We used a whole-slide imaging system to examine the distribution and alteration of lymphatic capillaries and mature lymphatic vessels in joint and long bone sections from normal mice and mice with chronic arthritis including OA and RA. We found that both lymphatic capillaries and mature vessels were present in the various soft tissues of normal joints and in the periosteum of long bones. Lymphatic vessels were located mainly in the loose connective and adipose tissues adjacent to the synovial membrane within the joint capsule. The areas of the lymphatic capillaries were increased significantly in joints with mild arthritis. Areas of the lymphatic vessels, mainly mature lymphatic vessels, were decreased markedly in joints with severe arthritis in both OA and RA. VEGF-C increased lymphatic vessel maturation in RA joints. Our findings suggest that the lymphatic system may play a critical role in arthritis pathogenesis and therapy, and these factors require further investigation. Our findings also indicate that the whole-slide imaging system is an excellent tool for investigating lymphatic vasculature in hard tissues.
The presence of numerous lymphatic vessels in the periosteum is particularly interesting. Periosteum plays a critical role in bone repair by providing blood supply and mesenchymal stem cells (Schonmeyr et al. 2009
, Zhang et al. 2005
). It is not known, however, whether lymphatic-mediated events also contribute to bone repair. Because sufficient lymphatic drainage helps resolve inflammation, and because the inflammatory reaction is one of the key components of bone repair, it is conceivable that the lymphatic system plays a role in this process. This possibility must be examined in the future. The IHC staining method did not detect lymphatic vessels in bone marrow (Edwards et al. 2008
, Zhang et al. 2008a
), which indicates that fluid clearance in the marrow cavities is by venous sinusoids rather than lymphatics. With the help of the VS-ASW FL system, we occasionally (~ 10% of samples) observed lymphatic vessels in bone cortex and marrow cavities (data not shown). The exact role of these vessels in bone metabolism, however, is not clear at this time.
OA is a degenerative disease of the joints that is associated with high levels of catalytic enzymes and their products in the articular space. IHC staining of joint sections with anti-LYVE-1 or podoplanin antibodies indicated that the number of lymphatic vessels was increased (Xu et al. 2003
) or decreased (Walsh et al. 2012
) in OA patients. The discrepancy may be due to the sampling site and/or different patient populations. Capillary and mature lymphatic vessels were not distinguished in these descriptive studies. We found markedly decreased cartilage and mature lymphatic vessels in OA mice fed a high fat diet (). There are two possible explanations for this. One is that the pathological process associated with OA progression inhibits lymphatic vessel maturation, as seen in RA joints. Another possibility is that high fat diet influences maturation of lymphatic vessels. It was reported recently that hypercholesterolemic mice exhibit decreased smooth muscle cell coverage [Q6]

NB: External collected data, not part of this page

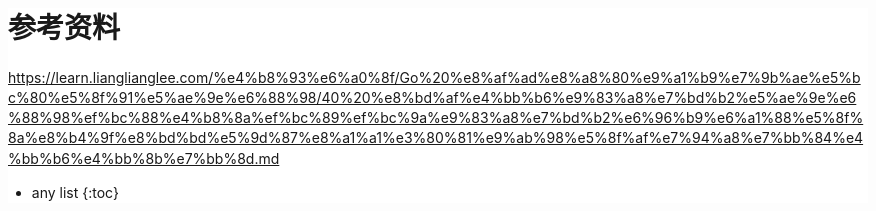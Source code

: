 


# 参考资料

https://learn.lianglianglee.com/%e4%b8%93%e6%a0%8f/Go%20%e8%af%ad%e8%a8%80%e9%a1%b9%e7%9b%ae%e5%bc%80%e5%8f%91%e5%ae%9e%e6%88%98/40%20%e8%bd%af%e4%bb%b6%e9%83%a8%e7%bd%b2%e5%ae%9e%e6%88%98%ef%bc%88%e4%b8%8a%ef%bc%89%ef%bc%9a%e9%83%a8%e7%bd%b2%e6%96%b9%e6%a1%88%e5%8f%8a%e8%b4%9f%e8%bd%bd%e5%9d%87%e8%a1%a1%e3%80%81%e9%ab%98%e5%8f%af%e7%94%a8%e7%bb%84%e4%bb%b6%e4%bb%8b%e7%bb%8d.md

* any list
{:toc}
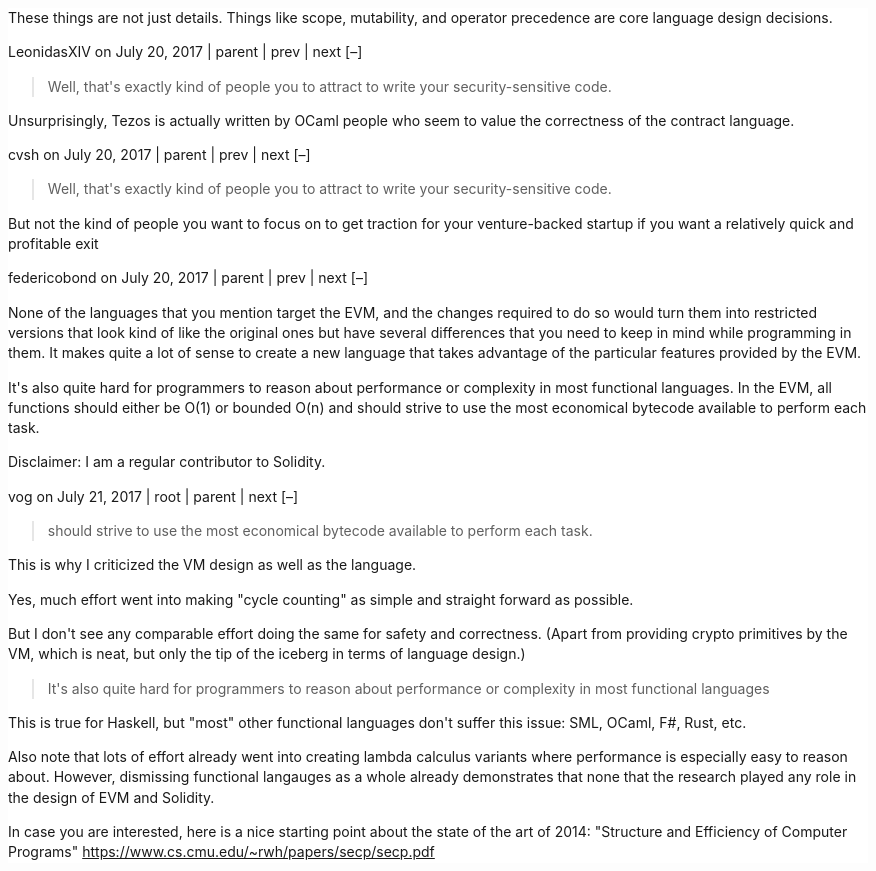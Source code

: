 These things are not just details. Things like scope, mutability, and operator precedence are core language design decisions.

	
	
LeonidasXIV on July 20, 2017 | parent | prev | next [–]

> Well, that's exactly kind of people you to attract to write your security-sensitive code.

Unsurprisingly, Tezos is actually written by OCaml people who seem to value the correctness of the contract language.

	
	
cvsh on July 20, 2017 | parent | prev | next [–]

>Well, that's exactly kind of people you to attract to write your security-sensitive code.

But not the kind of people you want to focus on to get traction for your venture-backed startup if you want a relatively quick and profitable exit

	
	
federicobond on July 20, 2017 | parent | prev | next [–]

None of the languages that you mention target the EVM, and the changes required to do so would turn them into restricted versions that look kind of like the original ones but have several differences that you need to keep in mind while programming in them. It makes quite a lot of sense to create a new language that takes advantage of the particular features provided by the EVM.

It's also quite hard for programmers to reason about performance or complexity in most functional languages. In the EVM, all functions should either be O(1) or bounded O(n) and should strive to use the most economical bytecode available to perform each task.

Disclaimer: I am a regular contributor to Solidity.

	
	
vog on July 21, 2017 | root | parent | next [–]

> should strive to use the most economical bytecode available to perform each task.

This is why I criticized the VM design as well as the language.

Yes, much effort went into making "cycle counting" as simple and straight forward as possible.

But I don't see any comparable effort doing the same for safety and correctness. (Apart from providing crypto primitives by the VM, which is neat, but only the tip of the iceberg in terms of language design.)

> It's also quite hard for programmers to reason about performance or complexity in most functional languages

This is true for Haskell, but "most" other functional languages don't suffer this issue: SML, OCaml, F#, Rust, etc.

Also note that lots of effort already went into creating lambda calculus variants where performance is especially easy to reason about. However, dismissing functional langauges as a whole already demonstrates that none that the research played any role in the design of EVM and Solidity.

In case you are interested, here is a nice starting point about the state of the art of 2014: "Structure and Efficiency of Computer Programs" https://www.cs.cmu.edu/~rwh/papers/secp/secp.pdf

and decreased lymphatic transport of fluid (Lim et al. 2009
). In humans, a strong correlation has been shown between type 2 diabetes and OA (Holliday et al. 2011
). Our earlier study also indicated that a high fat diet leads to weight gain, diabetes and progression of OA (Mooney et al. 2011
). Thus, the possibility that a high fat diet accelerates OA progression by hindering the maturation of lymphatic capillaries in OA joints must be investigated in the future. In particular, investigation of whether a high fat diet affects lymphatic drainage function is required.
RA is an inflammatory erosive disease associated with pain, swelling and stiffness of affected joints (Bergman 2006
). We reported earlier that lymphatic drainage is associated with the onset, progression and flare-up of RA (Li et al. 2010
) and that lymphatic growth factor, VEGF-C, promotes resolution of inflammation in RA joints by promoting lymphatic vessel formation and lymph drainage (Zhou et al. 2011
). In our earlier studies, however, we did not distinguish capillaries from mature lymphatic vessels. We do not know whether the severity of RA is related to impaired lymphatic vessel maturation or whether it is affected by VEGF-C. This is important, because many studies have demonstrated that inflammation induces lymphangiogenesis, but that inflammation-induced lymphatic vessels are not sufficiently functional. We found that mature lymphatic vessels were observed rarely in the inflammatory pannus of TNF-Tg mice and that VEGF-C treatment significantly increased the areas of capillary and mature lymphatic vessels, which suggests that VEGF-C not only stimulates lymphangiogenesis, but also lymphatic vessel maturation. This raises the possibility of using VEGF-C as a new lymphatic therapy for patients with arthritis.
The whole-slide imaging is an excellent tool for studying lymphatics in hard tissues. With this new tool, we have begun to explore the presence, distribution, and alteration of lymphatic capillaries and mature vessels in mouse models of arthritis, which may lead to the development of new mechanisms and treatments for patients with arthritis.